═════ LISTED RECORDS ═════
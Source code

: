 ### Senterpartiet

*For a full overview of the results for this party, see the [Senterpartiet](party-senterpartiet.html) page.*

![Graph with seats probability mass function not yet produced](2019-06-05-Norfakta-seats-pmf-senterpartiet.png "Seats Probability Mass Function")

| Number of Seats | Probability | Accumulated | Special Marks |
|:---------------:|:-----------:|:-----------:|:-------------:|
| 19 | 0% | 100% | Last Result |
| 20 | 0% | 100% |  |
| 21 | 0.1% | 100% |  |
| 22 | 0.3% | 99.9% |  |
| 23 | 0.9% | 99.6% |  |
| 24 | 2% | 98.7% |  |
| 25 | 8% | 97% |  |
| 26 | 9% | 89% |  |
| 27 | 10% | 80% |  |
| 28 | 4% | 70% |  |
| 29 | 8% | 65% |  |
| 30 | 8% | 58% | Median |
═════
ABOUT THIS TASK
Exact copies of all the entries above are to be printed.

SOLVED EXERCISE
Source code

: ### Senterpartiet

*For a full overview of the results for this party, see the [Senterpartiet](party-senterpartiet.html) page.*

![Graph with seats probability mass function not yet produced](2019-06-05-Norfakta-seats-pmf-senterpartiet.png "Seats Probability Mass Function")

| Number of Seats | Probability | Accumulated | Special Marks |
|:---------------:|:-----------:|:-----------:|:-------------:|
| 19 | 0% | 100% | Last Result |
| 20 | 0% | 100% |  |
| 21 | 0.1% | 100% |  |
| 22 | 0.3% | 99.9% |  |
| 23 | 0.9% | 99.6% |  |
| 24 | 2% | 98.7% |  |
| 25 | 8% | 97% |  |
| 26 | 9% | 89% |  |
| 27 | 10% | 80% |  |
| 28 | 4% | 70% |  |
| 29 | 8% | 65% |  |
| 30 | 8% | 58% | Median |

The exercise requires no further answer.